The relationship between an orphan “guild rat” and a master assassin named Durzo Blint is at the heart of the story, but both Durzo and the boy have lives that connect to a web of other people.  Durzo warns his apprentice that “love is a noose,” but by the time they meet, it’s already too late for the boy to heed the warning.
This is an epic story filled with darkness and cruelty but also stuffed with terrific characters, great friendships, large themes and genuine emotion. The early chapters are especially grim, and almost unbearable at times, but also familiar to us—the fantastical extension of Dickens’ version of poverty.  This world is not sentimental and those who escape the pull of the Warrens are grateful for their reprieve.
The world-building here is outstanding, on a par with Frank Herbert’s Dune or J.R.R. Tolkien’s Middle Earth, or the afore-mentioned George R. R. Martin’s Seven Kingdoms.  There is very real magic here, with “talents” that range across many different disciplines and mages that must hide their magic.

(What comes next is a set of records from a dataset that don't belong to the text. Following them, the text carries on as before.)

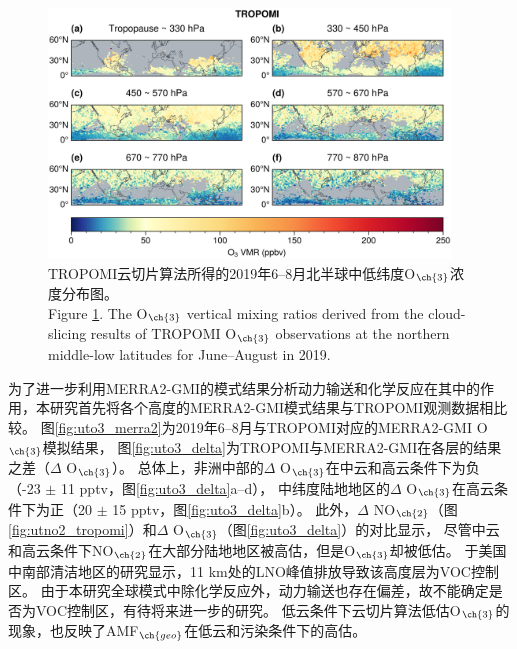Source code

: \begin{figure}[H]
    \centering
    \includegraphics[width=0.95\textwidth]{./figures/uto3_tropomi.png}
    \caption{
    TROPOMI云切片算法所得的2019年6--8月北半球中低纬度O$_{\ch{3}}$浓度分布图。 \\
    Figure \ref{fig:uto3_tropomi}. The O$_{\ch{3}}$ vertical mixing ratios derived from the cloud-slicing results of TROPOMI O$_{\ch{3}}$ observations at the northern middle-low latitudes for June--August in 2019.
    }
    \label{fig:uto3_tropomi}
\end{figure}

为了进一步利用MERRA2-GMI的模式结果分析动力输送和化学反应在其中的作用，本研究首先将各个高度的MERRA2-GMI模式结果与TROPOMI观测数据相比较。
图\ref{fig:uto3_merra2}为2019年6--8月与TROPOMI对应的MERRA2-GMI O$_{\ch{3}}$模拟结果，
图\ref{fig:uto3_delta}为TROPOMI与MERRA2-GMI在各层的结果之差（$\Delta$ O$_{\ch{3}}$）。
总体上，非洲中部的$\Delta$ O$_{\ch{3}}$在中云和高云条件下为负（-23 $\pm$ 11 pptv，图\ref{fig:uto3_delta}a--d），
中纬度陆地地区的$\Delta$ O$_{\ch{3}}$在高云条件下为正（20 $\pm$ 15 pptv，图\ref{fig:uto3_delta}b）。
此外，$\Delta$ NO$_{\ch{2}}$（图\ref{fig:utno2_tropomi}）和$\Delta$ O$_{\ch{3}}$（图\ref{fig:uto3_delta}）的对比显示，
尽管中云和高云条件下NO$_{\ch{2}}$在大部分陆地地区被高估，但是O$_{\ch{3}}$却被低估。
\citet{Pickering.1990}于美国中南部清洁地区的研究显示，11 km处的LNO峰值排放导致该高度层为VOC控制区。
由于本研究全球模式中除化学反应外，动力输送也存在偏差，故不能确定是否为VOC控制区，有待将来进一步的研究。
低云条件下云切片算法低估O$_{\ch{3}}$的现象，也反映了AMF$_{\ch{geo}}$在低云和污染条件下的高估\citep{BelmonteRivas.2015}。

There are places where a fan of the genre can almost identify the author’s influences (because they’re the classic books every fan has read) and he hits all the tropes and memes out there.  Which is not a bad thing. 
This is a “Chosen One” story, filled with humble beginnings and magical artifacts, and impossible loves, and politics both personal and grand. The chance for betrayal is everywhere and not necessarily because those doing the betraying are traitors.